Assigned task
An exact transcription of all the entries below is required.

---- Available data

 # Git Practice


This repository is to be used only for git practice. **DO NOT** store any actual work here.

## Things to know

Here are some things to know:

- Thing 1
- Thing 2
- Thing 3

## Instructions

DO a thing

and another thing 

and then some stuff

--------

Response area
 # Git Practice


This repository is to be used only for git practice. **DO NOT** store any actual work here.

## Things to know

Here are some things to know:

- Thing 1
- Thing 2
- Thing 3

## Instructions

DO a thing

and another thing 

and then some stuff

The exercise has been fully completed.